Ein schwieriges Erbe nutzen

Ostdeutsche Städte können in ihren Partnerschaften mit afrikanischen Kommunen auf Kontakte vor der deutschen Wiedervereinigung zurückgreifen. Doch nicht alle dieser Verbindungen funktionieren heute noch.

Nach der Wende schliefen manche Partnerschaften mit Städten in früheren „sozialistischen Bruderstaaten“ wie Mosambik, Äthiopien und Angola, aber auch in Mali und der Republik Kongo ein, andere wurden erst richtig mit Leben gefüllt. So zum Beispiel die Verbindung Dresdens mit Brazzaville in der Republik Kongo. Die Partnerschaft mit der Hauptstadt des zentralafrikanischen Landes besteht seit 1975. Über die Anfangsjahre ist nur wenig bekannt, nach der Wende bestätigte der Dresdner Stadtrat sie. Seit dem Ende des Bürgerkriegs im Kongo sind zaghafte Kontakte zur Zivilgesellschaft in Brazzaville entstanden. Zum 800-jährigen Dresdener Stadtjubiläum 2006 kam Bürgermeister Hugues Ngouelondele begleitet von Künstlern und einem Chor. Der Dresdner Verein Arche Nova engagiert sich in Schulprojekten. „Wir geben Geburtshilfe“, so beschreibt Kristina Schoger, Abteilungsleiterin Europäische und Internationale Angelegenheiten der Stadt Dresden, ihren Ansatz. Weiterführen soll das dann die Zivilgesellschaft in beiden Städten. Brazzaville hat eine rege Kunstszene, zu der es bereits Kontakte gibt.

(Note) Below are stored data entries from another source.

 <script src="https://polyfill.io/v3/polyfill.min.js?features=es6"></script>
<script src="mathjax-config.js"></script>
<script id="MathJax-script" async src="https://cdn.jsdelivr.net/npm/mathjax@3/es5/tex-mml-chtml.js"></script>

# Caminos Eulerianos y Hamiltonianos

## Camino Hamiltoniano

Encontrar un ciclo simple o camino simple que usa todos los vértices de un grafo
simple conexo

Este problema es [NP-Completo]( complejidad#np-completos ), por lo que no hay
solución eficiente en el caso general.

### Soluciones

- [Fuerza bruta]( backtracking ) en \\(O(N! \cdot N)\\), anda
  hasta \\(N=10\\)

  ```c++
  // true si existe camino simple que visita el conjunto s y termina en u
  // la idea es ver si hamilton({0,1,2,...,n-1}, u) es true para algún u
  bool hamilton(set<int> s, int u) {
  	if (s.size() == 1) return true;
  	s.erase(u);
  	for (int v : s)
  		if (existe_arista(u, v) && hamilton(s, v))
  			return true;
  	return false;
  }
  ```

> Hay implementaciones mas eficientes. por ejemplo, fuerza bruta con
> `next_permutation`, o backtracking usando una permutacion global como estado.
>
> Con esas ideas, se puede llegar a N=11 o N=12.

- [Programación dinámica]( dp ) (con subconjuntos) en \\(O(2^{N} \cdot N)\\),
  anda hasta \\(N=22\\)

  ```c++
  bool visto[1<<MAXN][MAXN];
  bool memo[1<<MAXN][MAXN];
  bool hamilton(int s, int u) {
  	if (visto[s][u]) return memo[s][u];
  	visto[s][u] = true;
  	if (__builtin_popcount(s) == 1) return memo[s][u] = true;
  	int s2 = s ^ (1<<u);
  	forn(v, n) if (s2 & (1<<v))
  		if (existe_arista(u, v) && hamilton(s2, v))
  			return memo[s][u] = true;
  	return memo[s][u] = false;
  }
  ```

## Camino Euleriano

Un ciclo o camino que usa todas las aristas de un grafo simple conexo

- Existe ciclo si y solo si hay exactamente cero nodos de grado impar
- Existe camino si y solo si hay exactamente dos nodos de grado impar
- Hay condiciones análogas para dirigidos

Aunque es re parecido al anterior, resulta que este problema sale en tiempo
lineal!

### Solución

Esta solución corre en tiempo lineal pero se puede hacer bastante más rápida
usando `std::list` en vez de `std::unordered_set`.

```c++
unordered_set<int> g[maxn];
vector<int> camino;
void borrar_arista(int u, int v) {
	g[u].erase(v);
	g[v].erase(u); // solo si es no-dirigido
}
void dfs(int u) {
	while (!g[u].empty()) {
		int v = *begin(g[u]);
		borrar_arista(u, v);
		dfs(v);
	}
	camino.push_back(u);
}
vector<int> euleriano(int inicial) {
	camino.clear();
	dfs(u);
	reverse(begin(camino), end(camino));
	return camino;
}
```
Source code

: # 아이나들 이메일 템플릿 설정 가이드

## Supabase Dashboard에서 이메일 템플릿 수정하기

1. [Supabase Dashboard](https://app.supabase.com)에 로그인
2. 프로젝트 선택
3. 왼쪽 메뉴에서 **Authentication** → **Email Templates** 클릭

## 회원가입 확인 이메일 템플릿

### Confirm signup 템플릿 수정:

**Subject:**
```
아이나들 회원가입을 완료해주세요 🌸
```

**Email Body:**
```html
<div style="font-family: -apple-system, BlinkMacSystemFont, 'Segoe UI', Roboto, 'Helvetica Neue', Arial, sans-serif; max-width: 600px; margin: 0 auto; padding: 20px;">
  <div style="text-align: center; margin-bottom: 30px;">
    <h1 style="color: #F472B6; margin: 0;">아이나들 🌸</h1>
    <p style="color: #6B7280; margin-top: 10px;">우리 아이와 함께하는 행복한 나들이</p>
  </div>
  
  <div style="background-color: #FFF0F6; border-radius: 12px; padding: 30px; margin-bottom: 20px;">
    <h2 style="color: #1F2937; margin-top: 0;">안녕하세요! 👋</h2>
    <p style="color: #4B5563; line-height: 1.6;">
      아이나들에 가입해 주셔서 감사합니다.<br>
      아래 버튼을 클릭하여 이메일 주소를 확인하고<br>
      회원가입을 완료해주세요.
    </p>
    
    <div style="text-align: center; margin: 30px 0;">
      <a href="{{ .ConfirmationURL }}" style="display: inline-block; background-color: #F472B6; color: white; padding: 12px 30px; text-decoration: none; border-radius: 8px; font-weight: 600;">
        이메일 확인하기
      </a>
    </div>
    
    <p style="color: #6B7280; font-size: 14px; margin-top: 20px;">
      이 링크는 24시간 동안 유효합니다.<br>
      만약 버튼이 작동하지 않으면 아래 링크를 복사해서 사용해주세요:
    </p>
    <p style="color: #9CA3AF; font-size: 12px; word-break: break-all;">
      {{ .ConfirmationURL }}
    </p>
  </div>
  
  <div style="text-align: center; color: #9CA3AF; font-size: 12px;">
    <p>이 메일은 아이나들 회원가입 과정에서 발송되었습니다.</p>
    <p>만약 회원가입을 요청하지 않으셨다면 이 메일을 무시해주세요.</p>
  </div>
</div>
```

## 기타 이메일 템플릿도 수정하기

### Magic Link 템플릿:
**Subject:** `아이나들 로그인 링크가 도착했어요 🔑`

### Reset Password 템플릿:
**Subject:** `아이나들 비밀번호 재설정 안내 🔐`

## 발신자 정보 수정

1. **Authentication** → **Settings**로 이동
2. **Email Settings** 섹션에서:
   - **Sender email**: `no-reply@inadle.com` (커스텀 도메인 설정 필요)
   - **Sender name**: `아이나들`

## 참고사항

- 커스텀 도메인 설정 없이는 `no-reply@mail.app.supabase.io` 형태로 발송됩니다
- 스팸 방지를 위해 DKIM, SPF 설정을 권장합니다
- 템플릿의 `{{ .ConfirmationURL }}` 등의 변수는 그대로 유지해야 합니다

1967 wandte sich die legendäre malische Stadt Timbuktu an das ostdeutsche Chemnitz, das damals noch Karl-Marx-Stadt hieß. Es gab Hilfslieferungen von Lebensmitteln und medizinischen Gütern. 1990, ein Jahr nach der Wende, gründeten engagierte Chemnitzer einen Partnerschaftsverein, um die Verbindung zu vertiefen. Doch die Zusammenarbeit ist aus mehreren Gründen schwierig. In über 45 Jahren ist es nicht gelungen, unter den Bürgern Timbuktus Interessierte zu finden, mit denen sich Projekte planen lassen. Chemnitz  versucht, mit Spenden der Bürger in der humanitären Krise nach dem Vorrücken islamistischer Kräfte und der französischen Militärintervention Anfang 2013 zu helfen. Außerdem befindet sich zurzeit ein Mitarbeiter des Ahmed-Baba-Instituts zur Erforschung und Bewahrung alter Handschriften aus Timbuktu zur Fortbildung in Chemnitz. Doch trotz einer „Rue de Chemnitz“ in Timbuktu ist es fraglich, ob die Verbindung jemals echte Wurzeln in der Bürgerschaft dort schlagen wird.

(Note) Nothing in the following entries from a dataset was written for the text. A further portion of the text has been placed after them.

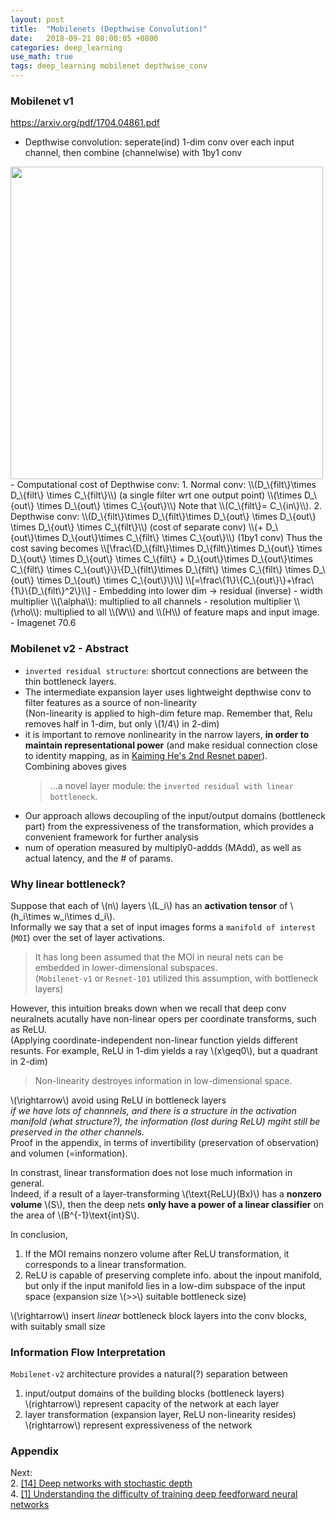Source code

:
 ```yaml
---
layout: post
title:  "Mobilenets (Depthwise Convolution)"
date:   2018-09-21 08:00:05 +0800
categories: deep_learning
use_math: true
tags: deep_learning mobilenet depthwise_conv
---
```





### Mobilenet v1
<a href="https://arxiv.org/pdf/1704.04861.pdf" target="_blank">https://arxiv.org/pdf/1704.04861.pdf</a>  

- Depthwise convolution: seperate(ind) 1-dim conv over each input channel, then combine (channelwise) with 1by1 conv
<img src="{{ site.url }}/nailbrainz.github.io/images/deeplearning/depthwise.png" class="center" style="width:500px"/>  
- Computational cost of Depthwise conv:
	1. Normal conv: \\(D_\{filt\}\times D_\{filt\} \times C_\{filt\}\\) (a single filter wrt one output point) \\(\times D_\{out\} \times D_\{out\} \times C_\{out\}\\)  
	Note that \\(C_\{filt\}= C_\{in\}\\).
	2. Depthwise conv: \\(D_\{filt\}\times D_\{filt\}\times D_\{out\} \times D_\{out\} \times D_\{out\} \times C_\{filt\}\\) (cost of separate conv) \\(+ D_\{out\}\times D_\{out\}\times C_\{filt\} \times C_\{out\}\\) (1by1 conv)  
Thus the cost saving becomes
\\[\frac\{D_\{filt\}\times D_\{filt\}\times D_\{out\} \times D_\{out\} \times D_\{out\} \times C_\{filt\} + D_\{out\}\times D_\{out\}\times C_\{filt\} \times C_\{out\}\}\{D_\{filt\}\times D_\{filt\} \times C_\{filt\} \times D_\{out\} \times D_\{out\} \times C_\{out\}\}\\]
\\[=\frac\{1\}\{C_\{out\}\}+\frac\{1\}\{D_\{filt\}^2\}\\]
- Embedding into lower dim -> residual (inverse)
- width multiplier \\(\alpha\\): multiplied to all channels
- resolution multiplier \\(\rho\\): multiplied to all \\(W\\) and \\(H\\) of feature maps and input image.
- Imagenet 70.6

### Mobilenet v2 - Abstract
- `inverted residual structure`: shortcut connections are between the thin bottleneck layers.
- The intermediate expansion layer uses lightweight depthwise conv to filter features as a source of non-linearity  
(Non-linearity is applied to high-dim feture map. Remember that, Relu removes half in 1-dim, but only \\(1/4\\) in 2-dim)
- it is important to remove nonlinearity in the narrow layers, __in order to maintain representational power__ (and make residual connection close to identity mapping, as in <a href="https://arxiv.org/abs/1603.05027" target="_blank">Kaiming He's 2nd Resnet paper</a>).  
Combining aboves gives
	> ...a novel layer module: the `inverted residual with linear bottleneck`.
- Our approach allows decoupling of the input/output domains (bottleneck part) from the expressiveness of the transformation, which provides a convenient framework for further analysis
- num of operation measured by multiply0-addds (MAdd), as well as actual latency, and the \# of params.

### Why linear bottleneck?
Suppose that each of \\(n\\) layers \\(L_i\\) has an __activation tensor__ of \\(h\_i\times w\_i\times d\_i\\).  
Informally we say that a set of input images forms a `manifold of interest` (`MOI`) over the set of layer activations.

> It has long been assumed that the MOI in neural nets can be embedded in lower-dimensional subspaces.  
(`Mobilenet-v1` or `Resnet-101` utilized this assumption, with bottleneck layers)

However, this intuition breaks down when we recall that deep conv neuralnets acutally have non-linear opers per coordinate transforms, such as ReLU.  
(Applying coordinate-independent non-linear function yields different resunts. For example, ReLU in 1-dim yields a ray \\(x\geq0\\), but a quadrant in 2-dim)  
> Non-linearity destroyes information in low-dimensional space.


\\(\rightarrow\\) avoid using ReLU in bottleneck layers  
_if we have lots of channnels, and there is a structure in the activation manifold (what structure?), the information (lost during ReLU) mgiht still be preserved in the other channels._  
Proof in the appendix, in terms of invertibility (preservation of observation) and volumen (=information).

In constrast, linear transformation does not lose much information in general.  
Indeed, if a result of a layer-transforming \\(\text\{ReLU\}(Bx)\\) has a __nonzero volume__ \\(S\\), then the deep nets __only have a power of a linear classifier__ on the area of \\(B^\{-1\}\text\{int\}S\\).

In conclusion, 
1. If the MOI remains nonzero volume after ReLU transformation, it corresponds to a linear transformation.
2. ReLU is capable of preserving complete info. about the inpout manifold, but only if the input manifold lies in a low-dim subspace of the input space (expansion size \\(>>\\) suitable bottleneck size)

\\(\rightarrow\\) insert _linear_ bottleneck block layers into the conv blocks, with suitably small size


### Information Flow Interpretation
`Mobilenet-v2` architecture provides a natural(?) separation between
1. input/output domains of the building blocks (bottleneck layers)  
\\(rightarrow\\) represent capacity of the network at each layer
2. layer transformation (expansion layer, ReLU non-linearity resides)  
\\(rightarrow\\) represent expressiveness of the network


### Appendix


Next:  
2. <a href="https://arxiv.org/abs/1603.09382" target="_blank">[14] Deep networks with stochastic depth</a>  
4. <a href="http://proceedings.mlr.press/v9/glorot10a.html" target="_blank">[1] Understanding the difficulty of training deep feedforward neural networks</a>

Der Laufsport verbindet Addis Abeba mit Leipzig

Anders sieht das in der Partnerschaft zwischen Leipzig und Addis Abeba aus, der Hauptstadt von Äthiopien. Die Wurzeln dieser Beziehung reichen ebenfalls in die DDR-Zeit zurück, eine Partnerschaft wurde aber erst 2004 unterzeichnet. Die Kooperation mit der sozialistischen Militärdiktatur von Haile Mariam Mengistu war ein wichtiger Anker der DDR-Afrikapolitik. Es gab ein Netz von Wissenschaftlern, Ingenieuren und Ärzten, die in Äthiopien zu tun hatten und sich nach ihrer Rückkehr dem Land weiter verbunden fühlten. Die meisten der rund 4000 Äthiopier, die in der DDR lebten und arbeiteten, lernten am Herder-Institut in Leipzig die deutsche Sprache, viele studierten an Leipziger Hochschulen.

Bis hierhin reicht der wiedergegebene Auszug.